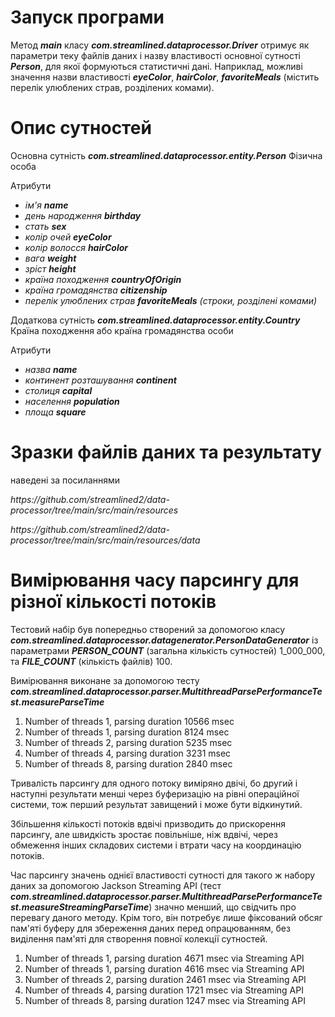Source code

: <h1>Запуск програми</h1>
Метод <i><b>main</b></i> класу <i><b>com.streamlined.dataprocessor.Driver</b></i> отримує як параметри теку файлів даних і назву властивості основної сутності <i><b>Person</b></i>, для якої формуються статистичні дані. Наприклад, можливі значення назви властивості <i><b>eyeColor</b></i>, <i><b>hairColor</b></i>, <i><b>favoriteMeals</b></i> (містить перелік улюблених страв, розділених комами). <p>

<h1>Опис сутностей</h1>
<p>
Основна сутність <b><i>com.streamlined.dataprocessor.entity.Person</i></b> Фізична особа
        <p>Атрибути<p>
		<i> 
        <ul>
        <li>ім'я <b>name</b></li>
		<li>день народження <b>birthday</b></li>
		<li>стать <b>sex</b></li>
		<li>колір очей <b>eyeColor</b></li>
		<li>колір волосся <b>hairColor</b></li>
		<li>вага <b>weight</b></li>
		<li>зріст <b>height</b></li>
		<li>країна походження <b>countryOfOrigin</b></li>
		<li>країна громадянства <b>citizenship</b></li>
		<li>перелік улюблених страв <b>favoriteMeals</b> (строки, розділені комами)</li>
        </ul>
        </i>
        </p>
Додаткова сутність <b><i>com.streamlined.dataprocessor.entity.Country</i></b> Країна походження або країна громадянства особи
        <p>Атрибути<p>
		<i> 
        <ul>
        <li>назва <b>name</b></li>
		<li>континент розташування <b>continent</b></li>
		<li>столиця <b>capital</b></li>
		<li>населення <b>population</b></li>
		<li>площа <b>square</b></li>
        </ul>
        </i>
        </p>    
</p>

<h1>Зразки файлів даних та результату</h1>
наведені за посиланнями
<p><i>https://github.com/streamlined2/data-processor/tree/main/src/main/resources</i>
<p><i>https://github.com/streamlined2/data-processor/tree/main/src/main/resources/data</i>
<p>
<h1>Вимірювання часу парсингу для різної кількості потоків</h1>
<p>
Тестовий набір був попередньо створений за допомогою класу <b><i>com.streamlined.dataprocessor.datagenerator.PersonDataGenerator</b></i> із параметрами <i> <b>PERSON_COUNT</b></i>  (загальна кількість сутностей) 1_000_000, та <i><b>FILE_COUNT</b></i>  (кількість файлів) 100.<p>
Вимірювання виконане за допомогою тесту <b><i>com.streamlined.dataprocessor.parser.MultithreadParsePerformanceTest.measureParseTime</i></b>
<p>
<ol>
<li>  Number of threads 1, parsing duration 10566 msec</li>
<li>  Number of threads 1, parsing duration 8124 msec</li>
<li>  Number of threads 2, parsing duration 5235 msec</li>
<li>  Number of threads 4, parsing duration 3231 msec</li>
<li>  Number of threads 8, parsing duration 2840 msec</li>
</ol>
Тривалість парсингу для одного потоку виміряно двічі, бо другий і наступні результати менші через буферизацію на рівні операційної системи, тож перший результат завищений і може бути відкинутий.<p>
Збільшення кількості потоків вдвічі призводить до прискорення парсингу, але швидкість зростає повільніше, ніж вдвічі, через обмеження інших складових системи і втрати часу на координацію потоків.
</p>

Час парсингу значень однієї властивості сутності для такого ж набору даних за допомогою Jackson Streaming API (тест <b><i>com.streamlined.dataprocessor.parser.MultithreadParsePerformanceTest.measureStreamingParseTime</b></i>) значно менший, що свідчить про перевагу даного методу. Крім того, він потребує лише фіксований обсяг пам'яті буферу для збереження даних перед опрацюванням, без виділення пам'яті для створення повної колекції сутностей.
<p>
<ol>
<li>  Number of threads 1, parsing duration 4671 msec via Streaming API</li>
<li>  Number of threads 1, parsing duration 4616 msec via Streaming API</li>
<li>  Number of threads 2, parsing duration 2461 msec via Streaming API</li>
<li>  Number of threads 4, parsing duration 1721 msec via Streaming API</li>
<li>  Number of threads 8, parsing duration 1247 msec via Streaming API</li>
</ol>
</p>
</p>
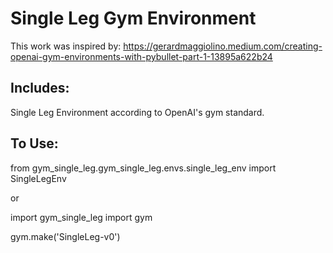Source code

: # Single Leg Gym Environment
This work was inspired by: https://gerardmaggiolino.medium.com/creating-openai-gym-environments-with-pybullet-part-1-13895a622b24

## Includes:
Single Leg Environment according to OpenAI's gym standard.

## To Use:
from gym_single_leg.gym_single_leg.envs.single_leg_env import SingleLegEnv

or 

import gym_single_leg
import gym

gym.make('SingleLeg-v0')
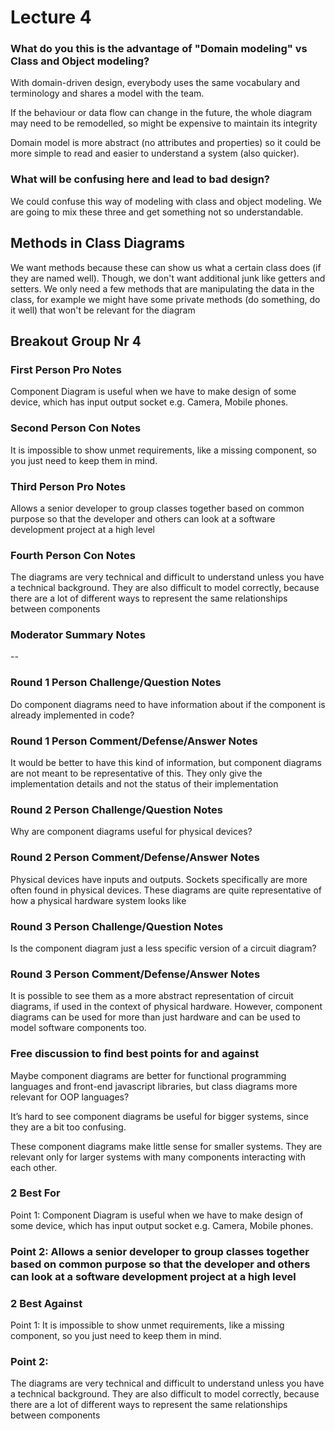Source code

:# Lecture 4


### What do you this is the advantage of "Domain modeling" vs Class and Object modeling?

With domain-driven design, everybody uses the same vocabulary and terminology and shares a model with the team.

If the behaviour or data flow can change in the future, the whole diagram may need to be remodelled, so might be expensive to maintain its integrity

Domain model is more abstract (no attributes and properties) so it could be more simple to read and easier to understand a system (also quicker).


### What will be confusing here and lead to bad design?

We could confuse this way of modeling with class and object modeling. We are going to mix these three and get something not so understandable.


## Methods in Class Diagrams

We want methods because these can show us what a certain class does (if they are named well). Though, we don't want additional junk like getters and setters.
We only need a few methods that are manipulating the data in the class, for example we might have some private methods (do something, do it well) that won't be relevant for the diagram




## Breakout Group Nr 4


### First Person Pro Notes
Component Diagram is useful when we have to make design of some device, which has input output socket e.g. Camera, Mobile phones.

### Second Person Con Notes
It is impossible to show unmet requirements, like a missing component, so you just need to keep them in mind.

### Third Person Pro Notes
Allows a senior developer to group classes together based on common purpose so that the developer and others can look at a software development project at a high level

### Fourth Person Con Notes
The diagrams are very technical and difficult to understand unless you have a technical background. They are also difficult to model correctly, because there are a lot of different ways to represent the same relationships between components

### Moderator Summary Notes
--

### Round 1 Person Challenge/Question Notes
Do component diagrams need to have information about if the component is already implemented in code?

### Round 1 Person Comment/Defense/Answer Notes
It would be better to have this kind of information, but component diagrams are not meant to be representative of this. They only give the implementation details and not the status of their implementation

### Round 2 Person Challenge/Question Notes
Why are component diagrams useful for physical devices?

### Round 2 Person Comment/Defense/Answer Notes
Physical devices have inputs and outputs. Sockets specifically are more often found in physical devices. These diagrams are quite representative of how a physical hardware system looks like

### Round 3 Person Challenge/Question Notes
Is the component diagram just a less specific version of a circuit diagram?

### Round 3 Person Comment/Defense/Answer Notes
It is possible to see them as a more abstract representation of circuit diagrams, if used in the context of physical hardware. However, component diagrams can be used for more than just hardware and can be used to model software components too.


### Free discussion to find best points for and against
Maybe component diagrams are better for functional programming languages and front-end javascript libraries, but class diagrams more relevant for OOP languages?

It’s hard to see component diagrams be useful for bigger systems, since they are a bit too confusing.

These component diagrams make little sense for smaller systems. They are relevant only for larger systems with many components interacting with each other.

### 2 Best For
Point 1: Component Diagram is useful when we have to make design of some device, which has input output socket e.g. Camera, Mobile phones.

### Point 2: Allows a senior developer to group classes together based on common purpose so that the developer and others can look at a software development project at a high level

### 2 Best Against
Point 1: It is impossible to show unmet requirements, like a missing component, so you just need to keep them in mind.

### Point 2: 
The diagrams are very technical and difficult to understand unless you have a technical background. They are also difficult to model correctly, because there are a lot of different ways to represent the same relationships between components




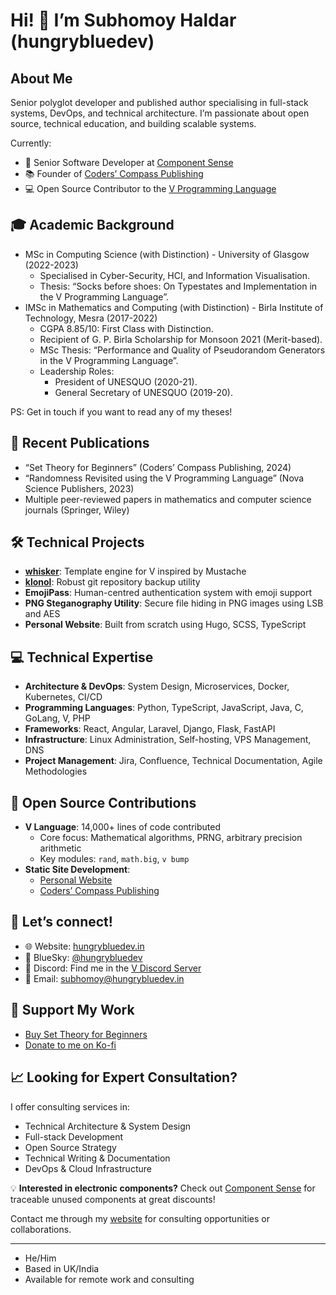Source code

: # Hi! 👋 I’m Subhomoy Haldar (hungrybluedev)

## About Me

Senior polyglot developer and published author specialising in full-stack systems, DevOps, and technical architecture. I’m passionate about open source, technical education, and building scalable systems.

Currently:

- 🏢 Senior Software Developer at [Component Sense](https://www.componentsense.com/)
- 📚 Founder of [Coders’ Compass Publishing](https://coderscompass.org)
- 💻 Open Source Contributor to the [V Programming Language](https://vlang.io)

## 🎓 Academic Background

- MSc in Computing Science (with Distinction) - University of Glasgow (2022-2023)
  - Specialised in Cyber-Security, HCI, and Information Visualisation.
  - Thesis: “Socks before shoes: On Typestates and Implementation in the V Programming Language”.
- IMSc in Mathematics and Computing (with Distinction) - Birla Institute of Technology, Mesra (2017-2022)
  - CGPA 8.85/10: First Class with Distinction.
  - Recipient of G. P. Birla Scholarship for Monsoon 2021 (Merit-based).
  - MSc Thesis: “Performance and Quality of Pseudorandom Generators in the V Programming Language”.
  - Leadership Roles:
    - President of UNESQUO (2020-21).
    - General Secretary of UNESQUO (2019-20).

PS: Get in touch if you want to read any of my theses!

## 📖 Recent Publications

- “Set Theory for Beginners” (Coders’ Compass Publishing, 2024)
- “Randomness Revisited using the V Programming Language” (Nova Science Publishers, 2023)
- Multiple peer-reviewed papers in mathematics and computer science journals (Springer, Wiley)

## 🛠️ Technical Projects

- [**whisker**](https://github.com/hungrybluedev/whisker): Template engine for V inspired by Mustache
- [**klonol**](https://github.com/hungrybluedev/klonol): Robust git repository backup utility
- **EmojiPass**: Human-centred authentication system with emoji support
- **PNG Steganography Utility**: Secure file hiding in PNG images using LSB and AES
- **Personal Website**: Built from scratch using Hugo, SCSS, TypeScript

## 💻 Technical Expertise

- **Architecture & DevOps**: System Design, Microservices, Docker, Kubernetes, CI/CD
- **Programming Languages**: Python, TypeScript, JavaScript, Java, C, GoLang, V, PHP
- **Frameworks**: React, Angular, Laravel, Django, Flask, FastAPI
- **Infrastructure**: Linux Administration, Self-hosting, VPS Management, DNS
- **Project Management**: Jira, Confluence, Technical Documentation, Agile Methodologies

## 🌟 Open Source Contributions

- **V Language**: 14,000+ lines of code contributed
  - Core focus: Mathematical algorithms, PRNG, arbitrary precision arithmetic
  - Key modules: `rand`, `math.big`, `v bump`
- **Static Site Development**:
  - [Personal Website](https://hungrybluedev.in)
  - [Coders’ Compass Publishing](https://coderscompass.org)

## 💬 Let’s connect!

- 🌐 Website: [hungrybluedev.in](https://hungrybluedev.in)
- 🦋 BlueSky: [@hungrybluedev](https://www.threads.net/@hungrybluedev)
- 💬 Discord: Find me in the [V Discord Server](https://discord.gg/vlang)
- 📧 Email: [subhomoy@hungrybluedev.in](mailto:subhomoy@hungrybluedev.in)

## 🤝 Support My Work

- [Buy Set Theory for Beginners](https://coderscompass.org/books/set-theory-for-beginners?utm_campaign=github&utm_source=profile)
- [Donate to me on Ko-fi](https://ko-fi.com/hungrybluedev)

## 📈 Looking for Expert Consultation?

I offer consulting services in:

- Technical Architecture & System Design
- Full-stack Development
- Open Source Strategy
- Technical Writing & Documentation
- DevOps & Cloud Infrastructure

💡 **Interested in electronic components?** Check out [Component Sense](https://www.componentsense.com/) for traceable unused components at great discounts!

Contact me through my [website](https://hungrybluedev.in/contact/) for consulting opportunities or collaborations.

---

- He/Him
- Based in UK/India
- Available for remote work and consulting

□ □ □ □ □ □ □

REQUIRED WORK » The required output is every line above from the one with "Point 1: Component" down to the one with "### 2 Best Against", restated word for word, ends included.

WRITTEN SOLUTION »
Point 1: Component Diagram is useful when we have to make design of some device, which has input output socket e.g. Camera, Mobile phones.

### Point 2: Allows a senior developer to group classes together based on common purpose so that the developer and others can look at a software development project at a high level

### 2 Best Against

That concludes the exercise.